Often the poems are presented in staggered words and sentences that mimic how thoughts flit through the mind or how we grab memory before it is lost. These fragmented memories capture moments from childhood, fleeting images of Country and resurfaced traumas. Shiosaki also writes about the process of navigating government systems and searching archives to find missing details about their family.
The main themes are the enduring love of family and maintaining connection to Country. Shiosaki’s descriptions of
Country and ancestral connections to water are interwoven throughout this collection of pieces. Whether she is writing of being submerged in river water or of clouds forming to bring longed-for rain, her imagery invokes sensual details such as the smell of river mud and a yearning for petrichor.
However, the memories and images conjured in this book aren’t always easy to take. It records abuse and histories of children being stolen.
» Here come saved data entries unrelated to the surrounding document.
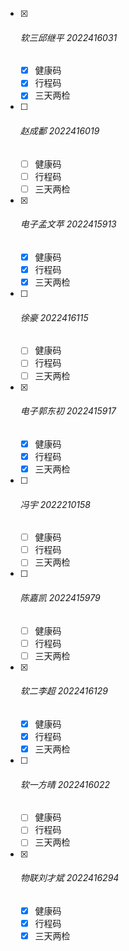 - [x] ###### 软三邱继平 2022416031

  - [x] 健康码
  - [x] 行程码
  - [x] 三天两检

- [ ] ###### 赵成鄱 2022416019

  - [ ] 健康码
  - [ ] 行程码
  - [ ] 三天两检

- [x] ###### 电子孟文苹 2022415913

  - [x] 健康码
  - [x] 行程码
  - [x] 三天两检

- [ ] ###### 徐豪 2022416115

  - [ ] 健康码
  - [ ] 行程码
  - [ ] 三天两检

- [x] ###### 电子郭东初 2022415917

  - [x] 健康码
  - [x] 行程码
  - [x] 三天两检

- [ ] ###### 冯宇 2022210158

  - [ ] 健康码
  - [ ] 行程码
  - [ ] 三天两检

- [ ] ###### 陈嘉凯 2022415979

  - [ ] 健康码
  - [ ] 行程码
  - [ ] 三天两检

- [x] ###### 软二李超 2022416129

  - [x] 健康码
  - [x] 行程码
  - [x] 三天两检

- [ ] ###### 软一方晴 2022416022

  - [ ] 健康码
  - [ ] 行程码
  - [ ] 三天两检

- [x] ###### 物联刘才斌 2022416294

  - [x] 健康码
  - [x] 行程码
  - [x] 三天两检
While Shiosaki reignites a love of Country and family, she confronts us with the pain when authorities who think they know better take these things away.
The memories are repetitive, which echoes how memories occur in the mind, and often the fragmented prose isn’t easy to follow. But the book’s structure brings a clarity to where we are in the thematic journey the author is guiding us through.
Three sections titled “resist”, “survive” and “renew” take us through the history of the mistreatment First Nations people have endured, how mob have fought against it, and the price of trying to make ourselves visible in a country that wants us silent and unseen. There is a deep sadness in Shiosaki’s writing for all that has been lost. But she reminds me of the importance of all that we do to keep our culture, our old people’s stories, and our histories alive: “I hold on to this sadness / to tell your story / if I let it go / I lose you…”
Homecoming calls a younger generation to gather all we can before it is lost, and reminds white readers that the real cost of this land they walk on is the lives that were torn apart. Sometimes “sorry” just isn’t enough.